# [Exercise instructions]
Please write out exactly the lines of the data below from the line holding "This is a well-known" through the line holding "We represent non-unique", and leave out the rest.

[Stored data entries]
= = = =

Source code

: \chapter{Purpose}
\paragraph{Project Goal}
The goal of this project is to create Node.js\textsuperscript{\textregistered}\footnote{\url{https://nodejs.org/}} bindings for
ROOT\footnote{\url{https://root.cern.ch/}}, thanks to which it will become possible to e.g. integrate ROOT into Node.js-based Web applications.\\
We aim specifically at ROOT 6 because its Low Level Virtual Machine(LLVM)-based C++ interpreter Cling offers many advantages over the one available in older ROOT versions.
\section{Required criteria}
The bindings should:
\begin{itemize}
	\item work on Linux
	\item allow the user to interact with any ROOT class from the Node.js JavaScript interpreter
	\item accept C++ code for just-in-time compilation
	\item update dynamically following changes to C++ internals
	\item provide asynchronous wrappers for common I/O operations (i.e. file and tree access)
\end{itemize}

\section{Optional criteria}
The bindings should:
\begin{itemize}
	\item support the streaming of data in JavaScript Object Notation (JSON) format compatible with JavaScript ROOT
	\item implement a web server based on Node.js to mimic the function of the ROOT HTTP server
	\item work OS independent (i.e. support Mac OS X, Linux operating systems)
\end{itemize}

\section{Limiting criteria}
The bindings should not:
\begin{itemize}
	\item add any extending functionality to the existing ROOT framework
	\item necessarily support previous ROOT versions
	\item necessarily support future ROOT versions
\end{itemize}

= = = =

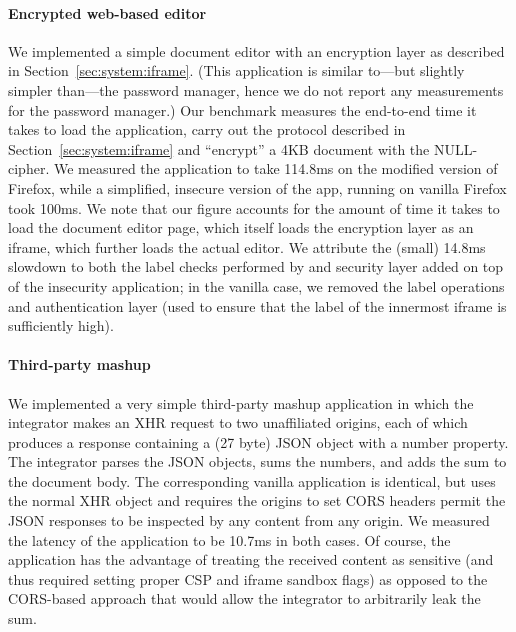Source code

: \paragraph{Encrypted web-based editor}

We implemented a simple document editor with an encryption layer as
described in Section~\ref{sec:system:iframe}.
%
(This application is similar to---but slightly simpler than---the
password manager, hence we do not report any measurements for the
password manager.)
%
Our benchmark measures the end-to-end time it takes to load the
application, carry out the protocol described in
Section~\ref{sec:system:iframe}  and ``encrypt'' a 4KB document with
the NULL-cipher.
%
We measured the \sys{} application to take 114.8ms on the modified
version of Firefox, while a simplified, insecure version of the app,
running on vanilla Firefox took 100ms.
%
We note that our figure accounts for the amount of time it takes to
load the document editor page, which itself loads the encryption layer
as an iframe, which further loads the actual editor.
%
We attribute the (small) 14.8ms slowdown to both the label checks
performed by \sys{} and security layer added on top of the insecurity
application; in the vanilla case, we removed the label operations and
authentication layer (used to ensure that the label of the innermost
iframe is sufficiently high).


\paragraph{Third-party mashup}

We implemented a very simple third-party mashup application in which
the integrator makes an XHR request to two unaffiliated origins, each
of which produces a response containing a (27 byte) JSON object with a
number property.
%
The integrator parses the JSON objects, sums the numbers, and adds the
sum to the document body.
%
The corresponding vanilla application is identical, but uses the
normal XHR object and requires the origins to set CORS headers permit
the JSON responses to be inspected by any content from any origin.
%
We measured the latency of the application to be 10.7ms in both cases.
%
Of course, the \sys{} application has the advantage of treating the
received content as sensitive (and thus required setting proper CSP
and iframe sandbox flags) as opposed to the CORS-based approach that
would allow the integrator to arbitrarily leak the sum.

= = = =

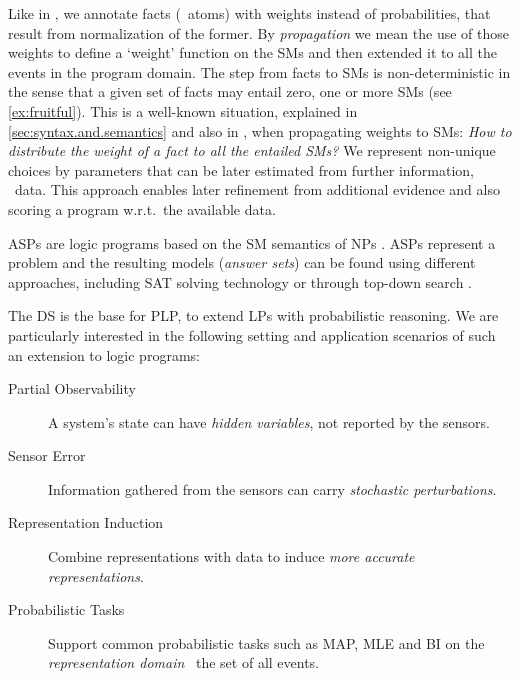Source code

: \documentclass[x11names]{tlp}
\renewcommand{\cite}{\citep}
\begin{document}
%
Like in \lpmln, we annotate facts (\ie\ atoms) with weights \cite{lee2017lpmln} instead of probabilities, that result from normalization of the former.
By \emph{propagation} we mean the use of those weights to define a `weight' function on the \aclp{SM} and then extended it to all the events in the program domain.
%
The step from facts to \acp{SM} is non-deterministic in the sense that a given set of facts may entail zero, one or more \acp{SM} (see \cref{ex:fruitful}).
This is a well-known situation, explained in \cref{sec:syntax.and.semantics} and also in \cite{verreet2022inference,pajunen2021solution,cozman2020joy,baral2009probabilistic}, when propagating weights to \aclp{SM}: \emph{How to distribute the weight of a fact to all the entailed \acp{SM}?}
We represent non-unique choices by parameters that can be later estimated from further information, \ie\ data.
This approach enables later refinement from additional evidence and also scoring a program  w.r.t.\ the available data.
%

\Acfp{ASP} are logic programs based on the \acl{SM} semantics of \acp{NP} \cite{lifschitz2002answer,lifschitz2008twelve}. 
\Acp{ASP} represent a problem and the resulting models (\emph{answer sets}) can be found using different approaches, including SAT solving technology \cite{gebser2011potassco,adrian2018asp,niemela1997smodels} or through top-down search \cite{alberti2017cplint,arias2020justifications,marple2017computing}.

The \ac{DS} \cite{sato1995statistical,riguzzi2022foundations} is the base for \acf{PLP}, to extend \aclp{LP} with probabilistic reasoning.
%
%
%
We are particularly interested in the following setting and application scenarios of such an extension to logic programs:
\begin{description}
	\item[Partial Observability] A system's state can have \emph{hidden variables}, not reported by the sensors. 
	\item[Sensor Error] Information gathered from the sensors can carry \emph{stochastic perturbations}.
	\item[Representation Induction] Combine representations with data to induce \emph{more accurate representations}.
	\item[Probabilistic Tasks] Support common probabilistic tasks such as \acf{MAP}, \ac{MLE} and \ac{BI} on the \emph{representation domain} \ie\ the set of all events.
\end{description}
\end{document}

= = = =

# [Answer for this exercise]
This is a well-known situation, explained in \cref{sec:syntax.and.semantics} and also in \cite{verreet2022inference,pajunen2021solution,cozman2020joy,baral2009probabilistic}, when propagating weights to \aclp{SM}: \emph{How to distribute the weight of a fact to all the entailed \acp{SM}?}
We represent non-unique choices by parameters that can be later estimated from further information, \ie\ data.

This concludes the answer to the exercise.